Out of fear of rebels, Islamists and terrorists some 475,000 Malians have fled northern Mali within a year. But far away from their home, life has become a daily struggle. Now many of them are considering a return.
Aisha Yattara's two-month-old son starts to cry as his young mother tries to calm him. It only seems to work for a minute, and then the crying continues. "The child is sick today" Aisha says. She knows she is in dire need of a doctor, but she lacks the money. Her last hope is her elder sister. "If she comes and brings money, then we can go to the doctor and have the little one checked."
For months now, Yattara and her family have been lacking money for basic essentials.
Since June 2012, the young woman with her husband, her mother and ten brothers and sisters together with two of their own young children, have been living in the Malian capital, Bamako. They ended up in the big city after being forced to flee their home town of Gao in northern Mali because of the on-going political situation.

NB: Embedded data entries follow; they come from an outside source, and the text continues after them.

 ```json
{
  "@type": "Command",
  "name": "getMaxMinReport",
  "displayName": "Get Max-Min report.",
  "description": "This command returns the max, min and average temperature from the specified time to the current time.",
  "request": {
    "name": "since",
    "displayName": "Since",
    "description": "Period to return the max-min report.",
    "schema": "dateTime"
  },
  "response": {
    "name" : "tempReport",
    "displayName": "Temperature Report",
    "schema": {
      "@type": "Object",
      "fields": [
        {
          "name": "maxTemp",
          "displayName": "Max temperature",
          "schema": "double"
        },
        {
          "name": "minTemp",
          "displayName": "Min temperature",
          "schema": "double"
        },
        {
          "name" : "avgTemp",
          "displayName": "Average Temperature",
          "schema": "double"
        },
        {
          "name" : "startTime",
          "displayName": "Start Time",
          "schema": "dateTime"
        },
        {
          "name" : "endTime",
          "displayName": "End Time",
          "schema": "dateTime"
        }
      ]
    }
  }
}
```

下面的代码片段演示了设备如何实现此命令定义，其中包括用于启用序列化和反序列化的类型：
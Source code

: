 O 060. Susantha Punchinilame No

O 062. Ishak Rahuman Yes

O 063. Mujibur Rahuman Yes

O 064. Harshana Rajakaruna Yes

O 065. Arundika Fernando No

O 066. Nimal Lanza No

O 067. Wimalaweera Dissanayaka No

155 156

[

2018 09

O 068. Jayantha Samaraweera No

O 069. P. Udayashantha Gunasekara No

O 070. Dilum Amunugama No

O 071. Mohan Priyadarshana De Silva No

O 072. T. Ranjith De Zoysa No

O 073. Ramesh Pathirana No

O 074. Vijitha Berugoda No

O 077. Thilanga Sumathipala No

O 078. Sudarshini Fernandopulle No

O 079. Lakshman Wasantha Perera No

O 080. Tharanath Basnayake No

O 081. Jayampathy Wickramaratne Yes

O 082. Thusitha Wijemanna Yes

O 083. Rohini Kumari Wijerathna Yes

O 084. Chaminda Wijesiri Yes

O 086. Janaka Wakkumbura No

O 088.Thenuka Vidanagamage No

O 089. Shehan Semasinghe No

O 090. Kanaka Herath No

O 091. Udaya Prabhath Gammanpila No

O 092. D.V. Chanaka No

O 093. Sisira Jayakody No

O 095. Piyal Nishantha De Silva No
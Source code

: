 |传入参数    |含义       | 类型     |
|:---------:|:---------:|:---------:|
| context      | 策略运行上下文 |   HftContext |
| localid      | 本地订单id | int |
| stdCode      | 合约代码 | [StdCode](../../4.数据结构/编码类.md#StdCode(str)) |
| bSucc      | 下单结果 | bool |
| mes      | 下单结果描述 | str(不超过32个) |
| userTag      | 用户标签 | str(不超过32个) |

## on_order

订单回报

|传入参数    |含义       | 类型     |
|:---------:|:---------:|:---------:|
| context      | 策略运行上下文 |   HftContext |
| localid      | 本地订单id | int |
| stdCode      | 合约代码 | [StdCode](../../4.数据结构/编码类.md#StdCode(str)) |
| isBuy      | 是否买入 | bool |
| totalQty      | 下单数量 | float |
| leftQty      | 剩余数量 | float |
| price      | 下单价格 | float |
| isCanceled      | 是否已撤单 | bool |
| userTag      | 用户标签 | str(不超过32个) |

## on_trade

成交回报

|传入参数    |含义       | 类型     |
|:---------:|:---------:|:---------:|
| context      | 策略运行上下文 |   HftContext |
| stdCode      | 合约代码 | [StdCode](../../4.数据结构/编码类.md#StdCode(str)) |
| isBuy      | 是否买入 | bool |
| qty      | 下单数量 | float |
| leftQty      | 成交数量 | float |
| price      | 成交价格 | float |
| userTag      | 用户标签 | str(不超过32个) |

Gao was initially captured by the Tuareg-led rebels, the National Movement for the Liberation of Azawad (MNLA) in spring 2012. A little later, the Islamist group Movement for Unity and Jihad in West Africa (MUJAO), replaced the MNLA and introduced the strict Muslim Sharia law. Life became unbearable for Yattara and her family, and they were left with only one option - fleeing to the capital Bamako.
Tough big city life
Aisha's mother Fatouma Arbi says she simply can not cope with life in the big city. "For someone with no job Bamako is a difficult place. My kids don't have jobs, I don't have a job and my husband is dead."
There hasn't been a regular and reliable support for Aisha's family and the other remaining internally displaced people. They survive off their savings or depend on their relatives. According to recent estimates by the United Nations refugee agency (UNHCR), more than 300,000 people have left their homes to other regions of Mali. Almost 175,000 more have fled to neighboring countries.'
Most of those displaced are likely to be found in Bamako or the cities of Mopti and Sevare. They live either with relatives or in rented houses, but most of them feel neglected and forgotten. “Food is sometimes brought to us by a few people,” Fatouma Arbi complains. “I have a brother who lives in Bamako but he has brought food to us only three or four times, not every day," she added.
Rent is the biggest concern for the widow. She found a small apartment with three rooms in Bako Djikoroni, a small village located outside the capital. She has to pay 50,000 CFA (about $98 or 76 euros) for accommodation. "I'm already two months behind my monthly payment. They will surely throw me out, but I do not know how to pay it," she says.
Fears of double displacement
The UNCHR says it is well aware of the plight of internal refugees. Eduardo Cue, the agency's spokesman in Bamako, says that the organization is reviewing whether to cater for the rental costs. In his view the expensive life in Bamako has driven some refugees back to their northern home.
Cities like Gao and Timbuktu have become reasonably safe, following the French military intervention which pushed the Islamists out of their strongholds. However tensions could rise as the West African country gears for presidential elections scheduled for July 28.
The UN is warning against a hasty return. "We would like to see the government institutions return to the north, and then we can have order and normalcy," said Cue. This could still take several months.
Fatouma Arbi does not want to wait any longer. She would like to immediately leave Bamako, a place she involuntarily found herself and go back to Gao -leaving behind the constant worry about food and rent arrears. "They say it's better now in Gao, so I'm now trying to get money to go back,” she says hopefully.
“If I had the money, I would go back this evening."